Lines in the records below that contain the word "吾将上下而求索" must each be copied.

++++ Material for this exercise ++++

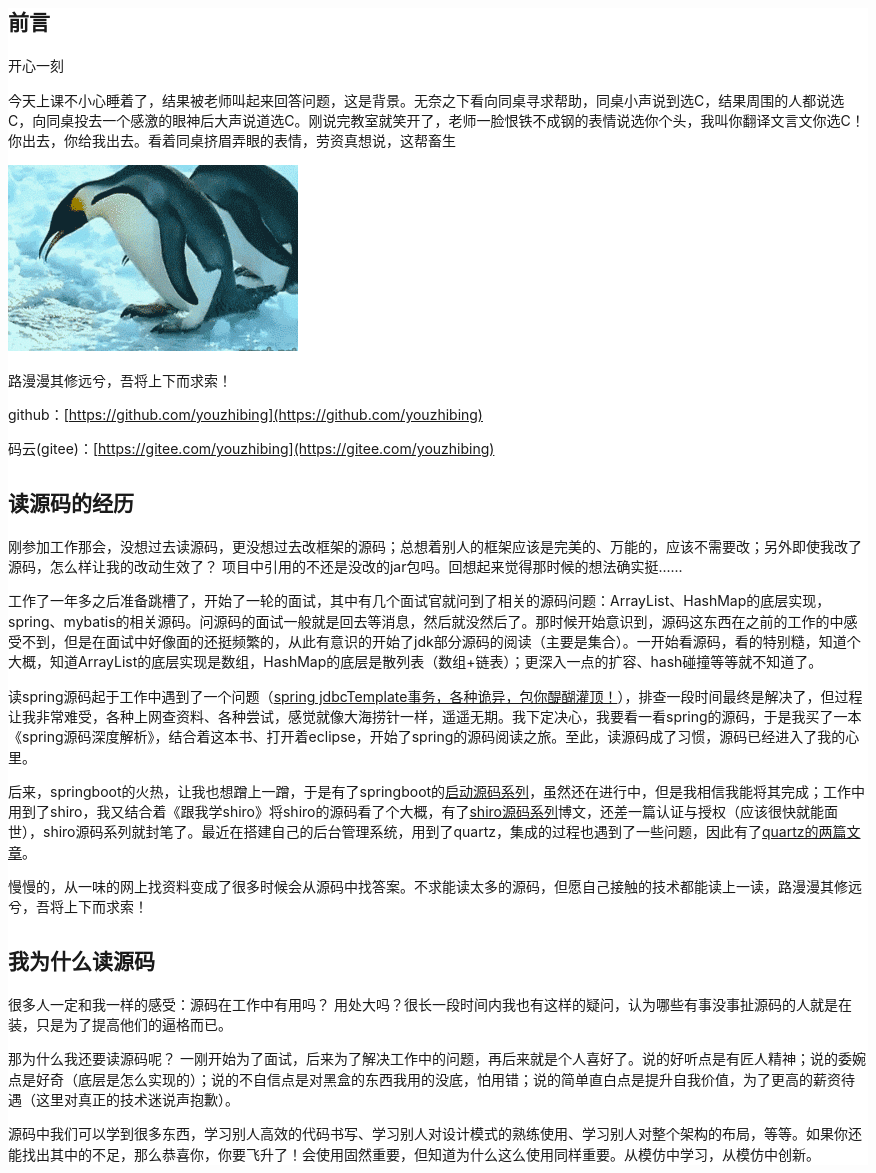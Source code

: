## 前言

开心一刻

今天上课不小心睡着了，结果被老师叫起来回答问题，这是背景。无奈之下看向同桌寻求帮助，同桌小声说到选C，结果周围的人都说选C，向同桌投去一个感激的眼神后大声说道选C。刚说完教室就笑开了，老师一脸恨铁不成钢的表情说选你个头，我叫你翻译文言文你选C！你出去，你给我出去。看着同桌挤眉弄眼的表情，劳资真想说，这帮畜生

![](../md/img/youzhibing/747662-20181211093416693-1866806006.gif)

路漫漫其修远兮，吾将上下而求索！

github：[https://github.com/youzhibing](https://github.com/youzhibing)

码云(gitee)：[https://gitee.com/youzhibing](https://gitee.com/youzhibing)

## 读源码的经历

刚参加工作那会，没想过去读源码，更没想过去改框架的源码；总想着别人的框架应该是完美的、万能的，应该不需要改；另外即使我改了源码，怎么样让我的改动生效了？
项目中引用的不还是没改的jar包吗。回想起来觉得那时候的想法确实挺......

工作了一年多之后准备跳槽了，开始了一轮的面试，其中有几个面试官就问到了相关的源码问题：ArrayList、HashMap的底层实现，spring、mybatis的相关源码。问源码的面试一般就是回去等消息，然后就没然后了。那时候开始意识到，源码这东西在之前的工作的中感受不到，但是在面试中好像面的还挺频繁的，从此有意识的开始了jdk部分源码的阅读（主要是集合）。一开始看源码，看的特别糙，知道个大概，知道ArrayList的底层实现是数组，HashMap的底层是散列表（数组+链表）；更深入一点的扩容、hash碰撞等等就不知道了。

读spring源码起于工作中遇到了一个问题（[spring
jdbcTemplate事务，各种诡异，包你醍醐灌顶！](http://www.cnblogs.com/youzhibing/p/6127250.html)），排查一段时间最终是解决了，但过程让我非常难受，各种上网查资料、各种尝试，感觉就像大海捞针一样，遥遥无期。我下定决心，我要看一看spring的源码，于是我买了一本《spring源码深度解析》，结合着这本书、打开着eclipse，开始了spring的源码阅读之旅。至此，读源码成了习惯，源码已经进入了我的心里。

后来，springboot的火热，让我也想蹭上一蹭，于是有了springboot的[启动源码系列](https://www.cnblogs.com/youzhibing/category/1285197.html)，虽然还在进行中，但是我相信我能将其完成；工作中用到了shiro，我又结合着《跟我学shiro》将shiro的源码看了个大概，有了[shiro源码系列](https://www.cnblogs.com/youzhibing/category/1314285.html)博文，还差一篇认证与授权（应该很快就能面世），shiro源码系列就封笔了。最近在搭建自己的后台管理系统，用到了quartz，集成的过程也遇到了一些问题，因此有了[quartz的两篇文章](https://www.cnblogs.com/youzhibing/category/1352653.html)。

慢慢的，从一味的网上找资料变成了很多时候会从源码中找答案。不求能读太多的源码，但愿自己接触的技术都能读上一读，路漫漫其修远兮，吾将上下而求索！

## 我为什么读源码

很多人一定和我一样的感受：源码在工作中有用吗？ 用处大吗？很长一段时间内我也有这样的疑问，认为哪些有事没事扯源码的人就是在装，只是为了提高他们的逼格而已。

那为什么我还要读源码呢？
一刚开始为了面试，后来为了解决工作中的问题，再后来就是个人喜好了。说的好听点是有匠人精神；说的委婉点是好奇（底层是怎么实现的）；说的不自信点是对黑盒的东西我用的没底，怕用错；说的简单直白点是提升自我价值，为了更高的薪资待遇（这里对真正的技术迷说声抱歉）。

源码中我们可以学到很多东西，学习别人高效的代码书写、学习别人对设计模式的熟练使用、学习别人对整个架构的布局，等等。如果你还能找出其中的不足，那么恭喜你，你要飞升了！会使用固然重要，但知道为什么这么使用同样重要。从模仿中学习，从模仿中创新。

++++

*Exercise result*
路漫漫其修远兮，吾将上下而求索！
慢慢的，从一味的网上找资料变成了很多时候会从源码中找答案。不求能读太多的源码，但愿自己接触的技术都能读上一读，路漫漫其修远兮，吾将上下而求索！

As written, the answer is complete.